The firm’s study is an effort to mitigate those concerns.
“The nation’s electricity sector can significantly reduce carbon dioxide emissions,” Van Atten claimed regarding his firm’s analysis.
However, emails indicate that the firm’s top executives have colluded for years behind the scenes with top EPA officials to help build support for the rules. The agency has depended on the firm in particular to be a public back of the power plant rule in particular.
In a 2012 email from Lisa Jackson, who was head of the EPA at the time, the agency noted that the firm was one of the key industry “validators” for its power plant regulations. Jackson sent the email under the pseudonym Richard Windsor from a personal account she used that was at one time hidden from federal public records requirements.
Nick Conger, an EPA spokesman, told the WFB that the agency picks firms and groups as validators when it thinks they “will provide validation or support for the action that the agency is taking.”
Jackson identified the Clean Energy Group, an advocacy organization run by the firm, as one such validating entity.
According to off-the-record emails, “EPA staffers referred reporters to Michael Bradley, the firm’s founder and president, and Jessica Morey, the Clean Energy Group’s project director, for stories on the agency’s power plant regulations,” the WFB reported.
“The firm also helped senior EPA policy staff to craft talking points for a meeting with the utility giant Exelon, according to another email.”
Opponents of the EPA’s work with the firm say that the agency worked to build a sort of “echo chamber” of support for rules it knew that it likely had no authority to issue.
“Pieced together [the emails] tell a story, clearly.

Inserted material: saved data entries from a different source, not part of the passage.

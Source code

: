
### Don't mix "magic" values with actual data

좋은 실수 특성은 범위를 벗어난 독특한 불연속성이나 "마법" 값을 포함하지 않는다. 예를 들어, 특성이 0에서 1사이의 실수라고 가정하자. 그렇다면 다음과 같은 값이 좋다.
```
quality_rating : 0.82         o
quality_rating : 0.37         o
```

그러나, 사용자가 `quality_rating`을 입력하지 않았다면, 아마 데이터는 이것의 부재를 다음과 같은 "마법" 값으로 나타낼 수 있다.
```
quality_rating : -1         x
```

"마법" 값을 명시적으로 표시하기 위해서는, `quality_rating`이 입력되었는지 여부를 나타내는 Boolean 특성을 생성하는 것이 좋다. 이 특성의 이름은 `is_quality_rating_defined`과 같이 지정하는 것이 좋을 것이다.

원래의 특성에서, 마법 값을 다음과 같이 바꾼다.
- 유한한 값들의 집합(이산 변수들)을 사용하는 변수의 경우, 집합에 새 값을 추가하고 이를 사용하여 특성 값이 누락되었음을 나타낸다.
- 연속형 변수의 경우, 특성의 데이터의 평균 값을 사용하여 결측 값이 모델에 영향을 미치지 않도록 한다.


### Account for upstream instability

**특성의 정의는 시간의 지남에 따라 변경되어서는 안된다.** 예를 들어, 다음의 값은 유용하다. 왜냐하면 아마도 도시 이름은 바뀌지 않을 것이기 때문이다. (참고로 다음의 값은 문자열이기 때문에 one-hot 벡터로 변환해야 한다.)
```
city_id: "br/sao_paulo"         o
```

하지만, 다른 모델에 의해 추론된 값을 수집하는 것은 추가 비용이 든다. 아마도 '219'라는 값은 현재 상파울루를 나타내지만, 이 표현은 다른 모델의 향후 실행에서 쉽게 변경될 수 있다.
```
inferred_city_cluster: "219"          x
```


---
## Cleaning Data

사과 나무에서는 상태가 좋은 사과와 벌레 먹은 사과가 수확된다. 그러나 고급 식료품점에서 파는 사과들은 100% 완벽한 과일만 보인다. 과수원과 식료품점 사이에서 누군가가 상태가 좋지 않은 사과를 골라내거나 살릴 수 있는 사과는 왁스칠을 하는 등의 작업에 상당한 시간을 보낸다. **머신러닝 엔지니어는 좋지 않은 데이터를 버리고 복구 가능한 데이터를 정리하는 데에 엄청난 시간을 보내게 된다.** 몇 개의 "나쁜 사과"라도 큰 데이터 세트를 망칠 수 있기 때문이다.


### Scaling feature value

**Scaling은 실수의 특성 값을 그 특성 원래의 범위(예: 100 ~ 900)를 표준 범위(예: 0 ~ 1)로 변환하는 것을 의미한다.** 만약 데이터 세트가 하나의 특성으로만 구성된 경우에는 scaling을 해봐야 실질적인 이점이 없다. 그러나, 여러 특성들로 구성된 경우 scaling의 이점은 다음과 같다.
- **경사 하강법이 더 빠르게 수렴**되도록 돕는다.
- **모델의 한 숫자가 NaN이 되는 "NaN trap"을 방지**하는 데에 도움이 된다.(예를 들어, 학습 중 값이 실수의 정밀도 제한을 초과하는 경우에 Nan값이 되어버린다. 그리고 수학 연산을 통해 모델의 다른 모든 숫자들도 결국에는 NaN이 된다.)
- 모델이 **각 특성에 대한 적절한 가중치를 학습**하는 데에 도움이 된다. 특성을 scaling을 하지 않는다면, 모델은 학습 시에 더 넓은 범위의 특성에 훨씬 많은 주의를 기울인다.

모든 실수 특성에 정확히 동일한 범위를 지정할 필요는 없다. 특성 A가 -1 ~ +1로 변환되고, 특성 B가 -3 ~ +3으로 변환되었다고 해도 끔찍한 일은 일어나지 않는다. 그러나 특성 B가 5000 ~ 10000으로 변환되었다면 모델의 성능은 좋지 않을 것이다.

In short, the remarkably close relationship at high levels of EPA activists … with Michael J. Bradley and his client on whose behalf he performs these works of wonder, the Clean Energy Group,” Chris Horner, a senior fellow at the Competitive Enterprise Institute – who got the emails via a Freedom of Information Act request – told the WFB.
“This represents the next shoe to drop in the story about EPA’s unlawful work to generate an echo chamber” to support its regulations, he added.